* REQUIRED ACTION
Only the number is wanted: how many lines of the data contain "parameters"?

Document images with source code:
· · · ·

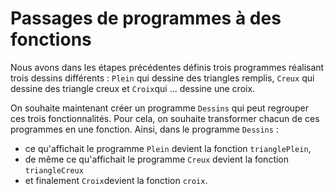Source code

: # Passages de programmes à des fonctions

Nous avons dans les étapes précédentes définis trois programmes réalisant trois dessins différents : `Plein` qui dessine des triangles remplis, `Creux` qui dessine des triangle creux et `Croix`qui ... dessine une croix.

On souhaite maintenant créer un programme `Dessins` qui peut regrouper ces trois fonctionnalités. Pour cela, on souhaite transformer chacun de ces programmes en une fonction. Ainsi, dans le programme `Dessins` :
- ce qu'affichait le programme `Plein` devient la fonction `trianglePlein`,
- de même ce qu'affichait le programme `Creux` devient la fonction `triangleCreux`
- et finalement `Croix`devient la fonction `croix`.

· · · ·

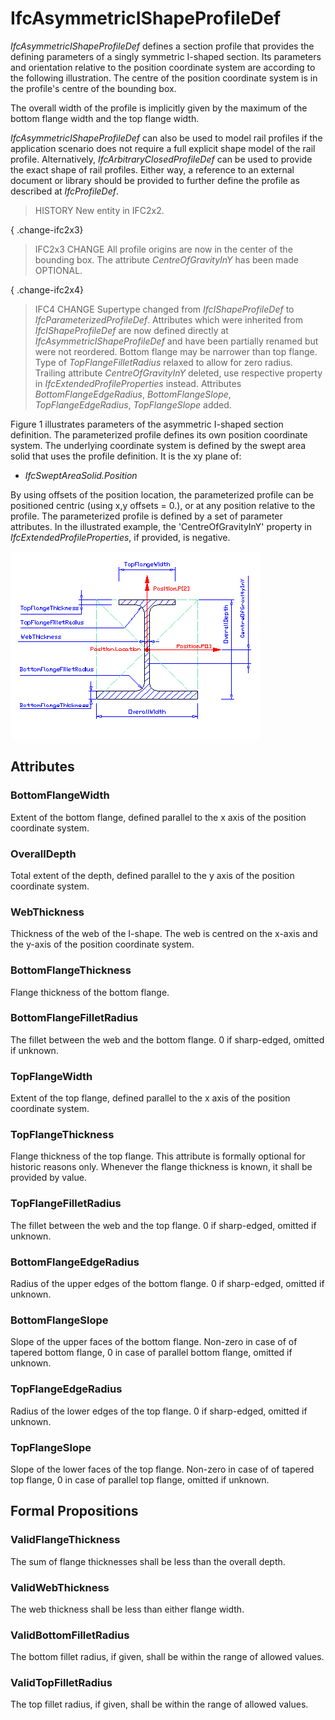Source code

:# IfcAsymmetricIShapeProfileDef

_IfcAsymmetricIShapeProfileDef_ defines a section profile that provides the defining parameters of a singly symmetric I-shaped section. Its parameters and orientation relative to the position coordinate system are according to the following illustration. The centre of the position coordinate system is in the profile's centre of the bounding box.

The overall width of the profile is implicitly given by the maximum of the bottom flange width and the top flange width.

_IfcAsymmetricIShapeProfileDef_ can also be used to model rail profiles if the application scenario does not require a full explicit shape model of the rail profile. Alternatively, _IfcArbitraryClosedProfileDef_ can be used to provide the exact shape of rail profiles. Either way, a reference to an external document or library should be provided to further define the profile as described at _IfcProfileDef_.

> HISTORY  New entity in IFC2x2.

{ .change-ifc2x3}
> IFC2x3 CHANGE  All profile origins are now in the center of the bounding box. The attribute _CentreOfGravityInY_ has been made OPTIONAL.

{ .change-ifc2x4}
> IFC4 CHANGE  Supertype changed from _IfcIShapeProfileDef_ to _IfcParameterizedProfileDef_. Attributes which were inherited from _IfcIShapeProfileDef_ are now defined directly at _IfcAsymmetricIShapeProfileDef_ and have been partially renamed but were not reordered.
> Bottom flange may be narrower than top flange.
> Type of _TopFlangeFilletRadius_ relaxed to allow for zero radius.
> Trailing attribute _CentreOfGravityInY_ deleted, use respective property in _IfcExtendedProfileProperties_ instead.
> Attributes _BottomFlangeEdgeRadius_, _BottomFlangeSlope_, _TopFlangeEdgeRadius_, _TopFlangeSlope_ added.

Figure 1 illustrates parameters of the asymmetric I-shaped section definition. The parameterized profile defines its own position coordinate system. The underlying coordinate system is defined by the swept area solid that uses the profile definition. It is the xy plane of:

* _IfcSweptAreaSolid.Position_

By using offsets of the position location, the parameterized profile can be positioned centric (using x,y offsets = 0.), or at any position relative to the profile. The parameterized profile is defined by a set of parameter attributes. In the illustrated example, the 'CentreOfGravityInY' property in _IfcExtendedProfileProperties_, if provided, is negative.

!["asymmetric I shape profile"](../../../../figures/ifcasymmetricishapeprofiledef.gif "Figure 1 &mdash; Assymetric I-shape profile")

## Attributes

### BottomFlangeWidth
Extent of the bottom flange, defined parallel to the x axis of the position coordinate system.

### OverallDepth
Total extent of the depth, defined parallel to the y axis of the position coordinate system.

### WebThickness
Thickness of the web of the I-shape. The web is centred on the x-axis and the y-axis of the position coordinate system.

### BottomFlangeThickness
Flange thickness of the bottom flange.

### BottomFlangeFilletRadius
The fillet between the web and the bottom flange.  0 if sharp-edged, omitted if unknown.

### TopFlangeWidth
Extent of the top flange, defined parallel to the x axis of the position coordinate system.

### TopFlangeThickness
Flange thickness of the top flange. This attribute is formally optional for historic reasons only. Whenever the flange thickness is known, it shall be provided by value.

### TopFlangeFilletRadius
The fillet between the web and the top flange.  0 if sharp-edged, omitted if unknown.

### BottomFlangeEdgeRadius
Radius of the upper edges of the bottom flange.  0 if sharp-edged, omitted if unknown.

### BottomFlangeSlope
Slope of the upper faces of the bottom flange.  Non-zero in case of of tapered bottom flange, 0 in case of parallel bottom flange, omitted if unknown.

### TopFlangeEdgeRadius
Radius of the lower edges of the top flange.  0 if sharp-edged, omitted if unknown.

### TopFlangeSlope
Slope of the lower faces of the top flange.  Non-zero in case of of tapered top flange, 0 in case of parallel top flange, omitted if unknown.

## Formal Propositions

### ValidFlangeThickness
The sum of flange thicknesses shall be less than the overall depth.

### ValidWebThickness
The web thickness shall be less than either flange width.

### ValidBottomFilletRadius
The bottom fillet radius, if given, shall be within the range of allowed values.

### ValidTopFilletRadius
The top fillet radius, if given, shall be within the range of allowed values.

· · · ·

* SOLUTION TO THE PROBLEM
2